# Video of Quiz Dock Jumping!



## FlyingQuizini (Oct 24, 2006)

I finally had a chance to pull the video off my camera from our dock jumping a couple weeks ago. The footage is from some of our practice jumps between competition. When he picks up good speed and takes off right at the end of the dock, he's jumping just over 15 feet!

For your viewing pleasure... The Flying Quizini Presents....






Thanks for watching!

-Stephanie & Quiz


----------



## RickGibbs (Dec 16, 2005)

That is so cool.....I'd love to do that with Samson.
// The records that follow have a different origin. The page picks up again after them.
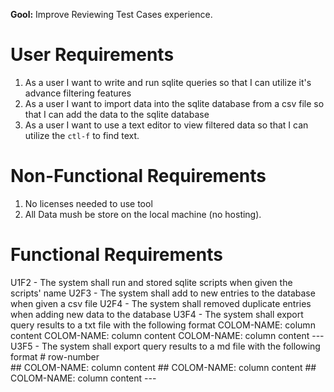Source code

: **Gool:** Improve Reviewing Test Cases experience.

# User Requirements
1. As a user I want to write and run sqlite queries so that I can utilize it's advance filtering features
2. As a user I want to import data into the sqlite database from a csv file so that I can add the data to the sqlite database
3. As a user I want to use a text editor to view filtered data so that I can utilize the `ctl-f` to find text.

# Non-Functional Requirements
1. No licenses needed to use tool
2. All Data mush be store on the local machine (no hosting).

# Functional Requirements
U1F2 - The system shall run and stored sqlite scripts when given the scripts' name
U2F3 - The system shall add to new entries to the database when given a csv file
U2F4 - The system shall removed duplicate entries when adding new data to the database
U3F4 - The system shall export query results to a txt file with the following format
	COLOM-NAME:
	column content
	COLOM-NAME:
	column content
	COLOM-NAME:
	column content
	 ---
U3F5 - The system shall export query results to a md file with the following format
	# row-number 	
	## COLOM-NAME:
	column content
	## COLOM-NAME:
	column content
	## COLOM-NAME:
	column content
	 ---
I don't think Cosmo would get into it, but Samson would love it....and probably do pretty good at it....


----------



## Oaklys Dad (Dec 28, 2005)

You and Quiz work so well together. I loved watching the video.


----------



## KatzNK9 (Feb 27, 2007)

Thanks for sharing your vid with us. Looks like Quiz is doing very well with it. How long have you been training?

I would love to try that with Ozzy as I think he would love it. I've asked around & googled & haven't found any places to join in on dock dog here. I'm hoping that will change someday soon.


----------



## Lego&Jacub (Jul 18, 2006)

That's sooo cool! I love seeing him "get" his prize after the jump lol!


----------



## LibertyME (Jan 6, 2007)

Boy that looks like a pile of fun!


----------



## FlyingQuizini (Oct 24, 2006)

KatzNK9 said:


> Thanks for sharing your vid with us. Looks like Quiz is doing very well with it. How long have you been training?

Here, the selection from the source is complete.